## Task directions
Every line in the data below from the one containing "proyecto usa Python" down to the one containing "Existe igualmente un", both included, must be retyped exactly; no other line is to appear.

(Stored records)
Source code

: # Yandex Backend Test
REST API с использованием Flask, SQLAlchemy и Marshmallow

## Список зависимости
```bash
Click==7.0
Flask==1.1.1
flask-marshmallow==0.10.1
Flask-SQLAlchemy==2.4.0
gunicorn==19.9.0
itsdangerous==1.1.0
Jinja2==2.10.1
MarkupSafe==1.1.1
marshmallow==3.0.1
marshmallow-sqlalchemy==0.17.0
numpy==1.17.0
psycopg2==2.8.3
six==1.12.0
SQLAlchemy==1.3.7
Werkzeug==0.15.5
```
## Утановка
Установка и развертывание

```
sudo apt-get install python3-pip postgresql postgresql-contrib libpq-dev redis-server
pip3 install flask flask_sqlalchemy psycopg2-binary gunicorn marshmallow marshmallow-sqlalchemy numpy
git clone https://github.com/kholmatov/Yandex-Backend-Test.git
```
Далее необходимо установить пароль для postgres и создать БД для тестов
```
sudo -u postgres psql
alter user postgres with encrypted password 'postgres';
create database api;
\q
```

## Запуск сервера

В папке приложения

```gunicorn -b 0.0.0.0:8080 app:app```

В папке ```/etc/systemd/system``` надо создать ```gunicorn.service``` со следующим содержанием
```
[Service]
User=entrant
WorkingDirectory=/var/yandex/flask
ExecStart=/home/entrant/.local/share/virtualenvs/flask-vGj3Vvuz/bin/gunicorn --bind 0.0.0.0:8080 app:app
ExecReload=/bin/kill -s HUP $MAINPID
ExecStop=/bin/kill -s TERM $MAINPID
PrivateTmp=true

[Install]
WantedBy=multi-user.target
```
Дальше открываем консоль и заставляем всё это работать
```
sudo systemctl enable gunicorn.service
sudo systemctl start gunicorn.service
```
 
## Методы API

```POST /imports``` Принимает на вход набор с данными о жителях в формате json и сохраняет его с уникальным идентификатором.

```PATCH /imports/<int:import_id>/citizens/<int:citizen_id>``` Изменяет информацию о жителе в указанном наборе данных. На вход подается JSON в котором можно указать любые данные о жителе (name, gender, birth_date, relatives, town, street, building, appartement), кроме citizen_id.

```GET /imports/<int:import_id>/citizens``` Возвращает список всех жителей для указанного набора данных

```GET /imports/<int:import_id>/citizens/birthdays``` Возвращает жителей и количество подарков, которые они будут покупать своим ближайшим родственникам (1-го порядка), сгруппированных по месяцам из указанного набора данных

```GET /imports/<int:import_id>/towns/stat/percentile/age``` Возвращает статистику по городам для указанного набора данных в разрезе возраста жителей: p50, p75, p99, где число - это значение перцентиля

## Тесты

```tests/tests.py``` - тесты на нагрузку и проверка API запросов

--

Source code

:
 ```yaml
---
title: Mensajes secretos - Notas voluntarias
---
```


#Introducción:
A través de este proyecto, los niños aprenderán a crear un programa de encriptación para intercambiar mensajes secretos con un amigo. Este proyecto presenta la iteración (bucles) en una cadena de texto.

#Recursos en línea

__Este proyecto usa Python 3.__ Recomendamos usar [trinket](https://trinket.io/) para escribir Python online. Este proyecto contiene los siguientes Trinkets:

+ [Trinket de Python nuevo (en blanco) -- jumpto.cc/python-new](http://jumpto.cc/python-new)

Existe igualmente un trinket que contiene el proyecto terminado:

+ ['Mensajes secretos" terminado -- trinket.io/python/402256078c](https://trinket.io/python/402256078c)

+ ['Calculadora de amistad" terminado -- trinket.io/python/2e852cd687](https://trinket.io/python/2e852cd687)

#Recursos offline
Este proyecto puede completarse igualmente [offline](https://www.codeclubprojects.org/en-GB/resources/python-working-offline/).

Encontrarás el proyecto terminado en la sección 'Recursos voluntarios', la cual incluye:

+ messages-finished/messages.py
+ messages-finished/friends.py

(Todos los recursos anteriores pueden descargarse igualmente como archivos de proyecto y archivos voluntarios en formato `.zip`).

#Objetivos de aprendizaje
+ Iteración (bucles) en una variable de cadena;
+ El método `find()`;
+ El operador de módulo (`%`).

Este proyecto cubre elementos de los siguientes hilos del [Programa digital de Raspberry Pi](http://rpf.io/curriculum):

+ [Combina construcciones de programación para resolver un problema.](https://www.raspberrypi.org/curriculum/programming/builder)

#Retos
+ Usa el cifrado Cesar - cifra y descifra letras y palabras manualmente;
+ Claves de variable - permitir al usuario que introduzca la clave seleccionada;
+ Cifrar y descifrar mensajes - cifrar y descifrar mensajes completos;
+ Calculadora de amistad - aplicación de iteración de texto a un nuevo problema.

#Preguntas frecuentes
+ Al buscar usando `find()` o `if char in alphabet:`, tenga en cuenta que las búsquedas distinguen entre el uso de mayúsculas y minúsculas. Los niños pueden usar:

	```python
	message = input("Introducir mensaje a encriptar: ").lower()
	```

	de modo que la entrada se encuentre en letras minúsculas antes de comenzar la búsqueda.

## Solution to this task
__Este proyecto usa Python 3.__ Recomendamos usar [trinket](https://trinket.io/) para escribir Python online. Este proyecto contiene los siguientes Trinkets:

+ [Trinket de Python nuevo (en blanco) -- jumpto.cc/python-new](http://jumpto.cc/python-new)

Existe igualmente un trinket que contiene el proyecto terminado:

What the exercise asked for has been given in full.